Friday, April 01, 2005

Good News, Bad News: Watch The Bouncing Employee

The good news is that the bad news of several weeks past wasn’t so bad after all.

One of Connecticut’s number crunchers had said that job growth in the state -- which seems incapable of shaking a bad bout of recession -- was anemic. But the numbers, as it turned out, were mistaken. In fact, job growth was three times greater than had been reported.


The bad news is that the increase in job growth will be much diminished when MetLife, as a result of its acquisition of Travelers Life & Annuity, throws a thousand or more of its Connecticut employees out of the plane without a parachute. Once again, a promising merger has resulted in – What do they call it now? – mass firings. Wait, that language seems too blunt, too raw. How about this: The acquisition and merger has resulted in downsizings?

Downsized employees will feel less put upon with the velvet-gloved verbiage.

The good news is that the bigwigs at Snoopy’s company plan to sit down and hash the matter over with Governor Jodi Rell, who is said to be disturbed by reports that MetLife intends to fire/downsize such a large number of Connecticut’s workers.

Scheech! And they aren’t even unionized.

The bad news is that Rell, at her most persuasive, will not be able to change MetLife’s long term business plan, which likely will involve more firings – sorry, downsizings – followed by consolidations, followed by more firings.

“Merge, fire, merge, fire, merge, fire…” said a janitor at a downtown Hartford branch of a large bank when he was asked several years ago, “How’s business?” A short time later, the janitor himself was merged, then fired.

But wait, the good news is that after the shakers and movers at MetLife stop shaking and moving, the net loss in jobs for Connecticut may be, according to one optimistic estimate, close to zero.

And if anyone believes that, I have an insurance policy I’d like to sell them.

Oh to be a fly on the wall eavesdropping on the conversation between Rell and the merger and acquisition guys.

Scene: The law offices of Nasty Brutish & Short, where the governor and MetLife officials are meeting to resolve the issue.

Rell: Okay guys, let’s not beat about the bush. Whaddya want?

One of the Guys: Well, for starters you can tell Attorney General Blumenthal and that Hun from New York to bug off. We’re getting tired of their endless shakedowns. These litigation mad AG’s cost us lots of money, which, I may add, we’d rather give to our stockholders – or, on a good day, to our employees. How do these people think we pay our worker’s salaries?

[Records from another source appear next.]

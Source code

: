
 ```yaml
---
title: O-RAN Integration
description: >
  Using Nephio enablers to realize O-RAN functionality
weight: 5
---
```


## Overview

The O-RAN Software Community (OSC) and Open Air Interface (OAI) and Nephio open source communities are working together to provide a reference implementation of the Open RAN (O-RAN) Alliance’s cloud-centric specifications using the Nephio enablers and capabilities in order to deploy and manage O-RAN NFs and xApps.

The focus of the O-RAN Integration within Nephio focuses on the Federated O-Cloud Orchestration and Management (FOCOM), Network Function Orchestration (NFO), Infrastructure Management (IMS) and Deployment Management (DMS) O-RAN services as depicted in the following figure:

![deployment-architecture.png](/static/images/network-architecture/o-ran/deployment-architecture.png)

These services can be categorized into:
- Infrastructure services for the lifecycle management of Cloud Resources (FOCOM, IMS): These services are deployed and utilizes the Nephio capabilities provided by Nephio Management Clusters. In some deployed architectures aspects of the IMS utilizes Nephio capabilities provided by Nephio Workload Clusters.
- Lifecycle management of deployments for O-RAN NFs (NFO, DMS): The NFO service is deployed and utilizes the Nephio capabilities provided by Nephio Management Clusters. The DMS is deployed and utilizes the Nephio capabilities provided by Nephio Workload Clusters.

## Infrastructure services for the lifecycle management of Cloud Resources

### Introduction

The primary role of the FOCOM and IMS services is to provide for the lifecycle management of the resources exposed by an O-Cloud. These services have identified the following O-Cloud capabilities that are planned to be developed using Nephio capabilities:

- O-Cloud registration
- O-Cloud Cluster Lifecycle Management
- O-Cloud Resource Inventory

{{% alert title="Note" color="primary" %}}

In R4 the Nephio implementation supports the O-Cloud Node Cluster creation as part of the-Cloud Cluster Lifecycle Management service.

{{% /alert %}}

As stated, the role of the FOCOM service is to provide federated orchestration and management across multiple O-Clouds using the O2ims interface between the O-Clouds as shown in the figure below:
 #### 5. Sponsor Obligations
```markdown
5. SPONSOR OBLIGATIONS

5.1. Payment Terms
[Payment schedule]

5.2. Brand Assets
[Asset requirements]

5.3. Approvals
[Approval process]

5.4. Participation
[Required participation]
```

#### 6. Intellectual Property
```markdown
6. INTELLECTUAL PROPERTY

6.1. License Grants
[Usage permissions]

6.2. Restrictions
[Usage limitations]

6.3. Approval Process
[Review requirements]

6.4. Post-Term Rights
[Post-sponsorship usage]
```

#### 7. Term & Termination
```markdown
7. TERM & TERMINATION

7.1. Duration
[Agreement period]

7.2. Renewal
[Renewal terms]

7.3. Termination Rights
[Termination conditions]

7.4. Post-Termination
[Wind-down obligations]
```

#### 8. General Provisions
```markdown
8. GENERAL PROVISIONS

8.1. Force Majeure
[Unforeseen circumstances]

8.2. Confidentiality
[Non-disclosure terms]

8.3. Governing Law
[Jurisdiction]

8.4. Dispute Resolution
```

Rell: Gentlemen, please. I’m a governor, not God. You can’t expect me to pull the reins on Blumenthal when there are no reins on him. It’s a free country, no?

Another Guy: That’s why we’re merging and downsizing -- because it’s a free country, yes?

Rell: Whaddya want?

Another Guy: Fewer lawsuits, lower taxes, a more favorable business climate. Despite our reputation, we really don’t like lobbyists you know. We regard them as a necessary evil in an environment in which the prosperity of over regulated businesses depends upon the kindness of mercurial legislators. We’d much rather a situation in which unimpeded market forces determine our business plans. But sometimes it’s not a free country, no?

Rell, a motherly tone infusing her voice and a tear glistening in her eye: You know, I remember a time in Connecticut when whole families used to work for Travelers Insurance Company, secure in the knowledge that jobs would be there for their sons and daughters and nephews and nieces… the little red umbrella… the socially conscious past presidents of Travelers and Aetna, Mother Aetna, all contributing to the well-being of their employees and the great city of Hartford…

A semi-obscene chortling fills the room.

Last Guy Standing: Yup, nostalgia; it’s a killer. Tell ya what Gov., we understand your limitations: a legislature that couldn’t control spending to save its life -- not that its life will ever be in jeopardy; beady-eyed, ravenous lawyers; the drift of your state away from reliance on consumption taxes towards payroll taxes; the flight of companies from Connecticut towards more friendly business environments… you know, the whole schmere. We get it! We know that governors and mayors don’t matter all that much in the global village. So, why don’t we do this: Let’s put some lipstick on this pig and get outta here. Our PR people can write up a press release that saves all our skins and gives the appearance that the issue has been resolved to the benefit of all. Then we can get home in time for supper. Whaddya say?

The governor’s tear slides down her peaches and cream cheek, shattering like broken glass on the highly polished room sized conference table of the law offices of Nasty Brutish and Short.